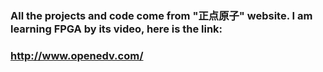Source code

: ### All the projects and code come from "正点原子" website. I am learning FPGA by its video, here is the link:

### <http://www.openedv.com/>

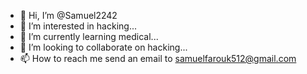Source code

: - 👋 Hi, I’m @Samuel2242
- 👀 I’m interested in hacking...
- 🌱 I’m currently learning medical...
- 💞️ I’m looking to collaborate on hacking...
- 📫 How to reach me send an email to samuelfarouk512@gmail.com

<!---
Samuel2242/Samuel2242 is a ✨ special ✨ repository because its `README.md` (this file) appears on your GitHub profile.
You can click the Preview link to take a look at your changes.
--->
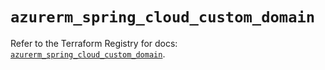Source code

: # `azurerm_spring_cloud_custom_domain`

Refer to the Terraform Registry for docs: [`azurerm_spring_cloud_custom_domain`](https://registry.terraform.io/providers/hashicorp/azurerm/4.42.0/docs/resources/spring_cloud_custom_domain).
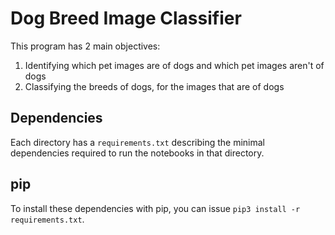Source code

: # Dog Breed Image Classifier
This program has 2 main objectives:
1. Identifying which pet images are of dogs and which pet images aren't of dogs
2. Classifying the breeds of dogs, for the images that are of dogs


## Dependencies

Each directory has a `requirements.txt` describing the minimal dependencies required to run the notebooks in that directory.

## pip

To install these dependencies with pip, you can issue `pip3 install -r requirements.txt`.


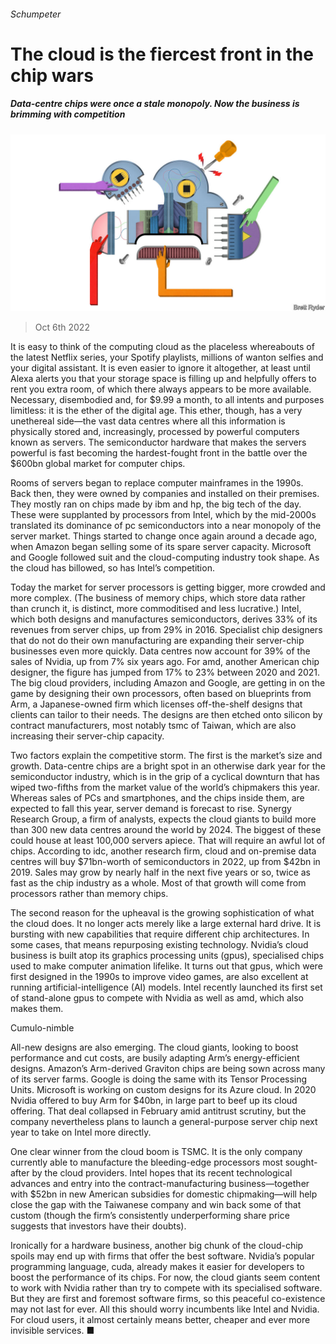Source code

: ###### Schumpeter

# The cloud is the fiercest front in the chip wars 

##### Data-centre chips were once a stale monopoly. Now the business is brimming with competition 

![image](images/20221008_WBD000.jpg) 

> Oct 6th 2022 

It is easy to think of the computing cloud as the placeless whereabouts of the latest Netflix series, your Spotify playlists, millions of wanton selfies and your digital assistant. It is even easier to ignore it altogether, at least until Alexa alerts you that your storage space is filling up and helpfully offers to rent you extra room, of which there always appears to be more available. Necessary, disembodied and, for $9.99 a month, to all intents and purposes limitless: it is the ether of the digital age. This ether, though, has a very unethereal side—the vast data centres where all this information is physically stored and, increasingly, processed by powerful computers known as servers. The semiconductor hardware that makes the servers powerful is fast becoming the hardest-fought front in the battle over the $600bn global market for computer chips.

Rooms of servers began to replace computer mainframes in the 1990s. Back then, they were owned by companies and installed on their premises. They mostly ran on chips made by ibm and hp, the big tech of the day. These were supplanted by processors from Intel, which by the mid-2000s translated its dominance of pc semiconductors into a near monopoly of the server market. Things started to change once again around a decade ago, when Amazon began selling some of its spare server capacity. Microsoft and Google followed suit and the cloud-computing industry took shape. As the cloud has billowed, so has Intel’s competition. 

Today the market for server processors is getting bigger, more crowded and more complex. (The business of memory chips, which store data rather than crunch it, is distinct, more commoditised and less lucrative.) Intel, which both designs and manufactures semiconductors, derives 33% of its revenues from server chips, up from 29% in 2016. Specialist chip designers that do not do their own manufacturing are expanding their server-chip businesses even more quickly. Data centres now account for 39% of the sales of Nvidia, up from 7% six years ago. For amd, another American chip designer, the figure has jumped from 17% to 23% between 2020 and 2021. The big cloud providers, including Amazon and Google, are getting in on the game by designing their own processors, often based on blueprints from Arm, a Japanese-owned firm which licenses off-the-shelf designs that clients can tailor to their needs. The designs are then etched onto silicon by contract manufacturers, most notably tsmc of Taiwan, which are also increasing their server-chip capacity.

Two factors explain the competitive storm. The first is the market’s size and growth. Data-centre chips are a bright spot in an otherwise dark year for the semiconductor industry, which is in the grip of a cyclical downturn that has wiped two-fifths from the market value of the world’s chipmakers this year. Whereas sales of PCs and smartphones, and the chips inside them, are expected to fall this year, server demand is forecast to rise. Synergy Research Group, a firm of analysts, expects the cloud giants to build more than 300 new data centres around the world by 2024. The biggest of these could house at least 100,000 servers apiece. That will require an awful lot of chips. According to idc, another research firm, cloud and on-premise data centres will buy $71bn-worth of semiconductors in 2022, up from $42bn in 2019. Sales may grow by nearly half in the next five years or so, twice as fast as the chip industry as a whole. Most of that growth will come from processors rather than memory chips.

The second reason for the upheaval is the growing sophistication of what the cloud does. It no longer acts merely like a large external hard drive. It is bursting with new capabilities that require different chip architectures. In some cases, that means repurposing existing technology. Nvidia’s cloud business is built atop its graphics processing units (gpus), specialised chips used to make computer animation lifelike. It turns out that gpus, which were first designed in the 1990s to improve video games, are also excellent at running artificial-intelligence (AI) models. Intel recently launched its first set of stand-alone gpus to compete with Nvidia as well as amd, which also makes them. 

Cumulo-nimble

All-new designs are also emerging. The cloud giants, looking to boost performance and cut costs, are busily adapting Arm’s energy-efficient designs. Amazon’s Arm-derived Graviton chips are being sown across many of its server farms. Google is doing the same with its Tensor Processing Units. Microsoft is working on custom designs for its Azure cloud. In 2020 Nvidia offered to buy Arm for $40bn, in large part to beef up its cloud offering. That deal collapsed in February amid antitrust scrutiny, but the company nevertheless plans to launch a general-purpose server chip next year to take on Intel more directly. 

One clear winner from the cloud boom is TSMC. It is the only company currently able to manufacture the bleeding-edge processors most sought-after by the cloud providers. Intel hopes that its recent technological advances and entry into the contract-manufacturing business—together with $52bn in new American subsidies for domestic chipmaking—will help close the gap with the Taiwanese company and win back some of that custom (though the firm’s consistently underperforming share price suggests that investors have their doubts).

Ironically for a hardware business, another big chunk of the cloud-chip spoils may end up with firms that offer the best software. Nvidia’s popular programming language, cuda, already makes it easier for developers to boost the performance of its chips. For now, the cloud giants seem content to work with Nvidia rather than try to compete with its specialised software. But they are first and foremost software firms, so this peaceful co-existence may not last for ever. All this should worry incumbents like Intel and Nvidia. For cloud users, it almost certainly means better, cheaper and ever more invisible services. ■






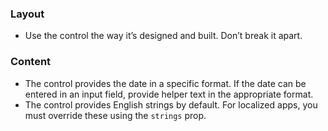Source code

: ### Layout

- Use the control the way it’s designed and built. Don’t break it apart.

### Content

- The control provides the date in a specific format. If the date can be entered in an input field, provide helper text in the appropriate format.
- The control provides English strings by default. For localized apps, you must override these using the `strings` prop.
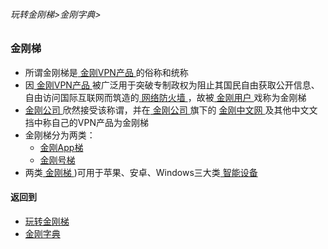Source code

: ###### 玩转金刚梯>金刚字典>

### 金刚梯

- 所谓金刚梯是[ 金刚VPN产品 ](https://github.com/a2zitpro/web/blob/master/LadderFree/kkDictionary/KKProducts.md)的俗称和统称
- 因[ 金刚VPN产品 ](https://github.com/a2zitpro/web/blob/master/LadderFree/kkDictionary/KKProducts.md)被广泛用于突破专制政权为阻止其国民自由获取公开信息、自由访问国际互联网而筑造的[ 网络防火墙 ](https://github.com/a2zitpro/web/blob/master/LadderFree/kkDictionary/FireWall.md)，故被[ 金刚用户 ](https://github.com/a2zitpro/web/blob/master/LadderFree/kkDictionary/KKUser.md)戏称为金刚梯
- [ 金刚公司 ](https://github.com/a2zitpro/web/blob/master/LadderFree/kkDictionary/atozitpro.md)欣然接受该称谓，并在[ 金刚公司 ](https://github.com/a2zitpro/web/blob/master/LadderFree/kkDictionary/atozitpro.md)旗下的 [ 金刚中文网 ](https://github.com/a2zitpro/web/blob/master/LadderFree/kkDictionary/KKSiteZh.md)及其他中文文挡中称自己的VPN产品为金刚梯
- 金刚梯分为两类：
  - [金刚App梯 ](https://github.com/a2zitpro/web/blob/master/LadderFree/kkDictionary/KKLadderAPP.md)
  - [金刚号梯 ](https://github.com/a2zitpro/web/blob/master/LadderFree/kkDictionary/KKLadderKKID.md)
- 两类[ 金刚梯 ](https://github.com/a2zitpro/web/blob/master/LadderFree/kkDictionary/KKLadder.md)
)可用于苹果、安卓、Windows三大类[ 智能设备 ]()


#### 返回到
- [玩转金刚梯](https://github.com/a2zitpro/web/blob/master/LadderFree/main.md)
- [金刚字典](https://github.com/a2zitpro/web/blob/master/LadderFree/kkDictionary/KKDictionary.md)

• WORK TASK:
When a line in the records above contains the word "performance", copy it.

• FINISHED TASK:
All-new designs are also emerging. The cloud giants, looking to boost performance and cut costs, are busily adapting Arm’s energy-efficient designs. Amazon’s Arm-derived Graviton chips are being sown across many of its server farms. Google is doing the same with its Tensor Processing Units. Microsoft is working on custom designs for its Azure cloud. In 2020 Nvidia offered to buy Arm for $40bn, in large part to beef up its cloud offering. That deal collapsed in February amid antitrust scrutiny, but the company nevertheless plans to launch a general-purpose server chip next year to take on Intel more directly. 
Ironically for a hardware business, another big chunk of the cloud-chip spoils may end up with firms that offer the best software. Nvidia’s popular programming language, cuda, already makes it easier for developers to boost the performance of its chips. For now, the cloud giants seem content to work with Nvidia rather than try to compete with its specialised software. But they are first and foremost software firms, so this peaceful co-existence may not last for ever. All this should worry incumbents like Intel and Nvidia. For cloud users, it almost certainly means better, cheaper and ever more invisible services. ■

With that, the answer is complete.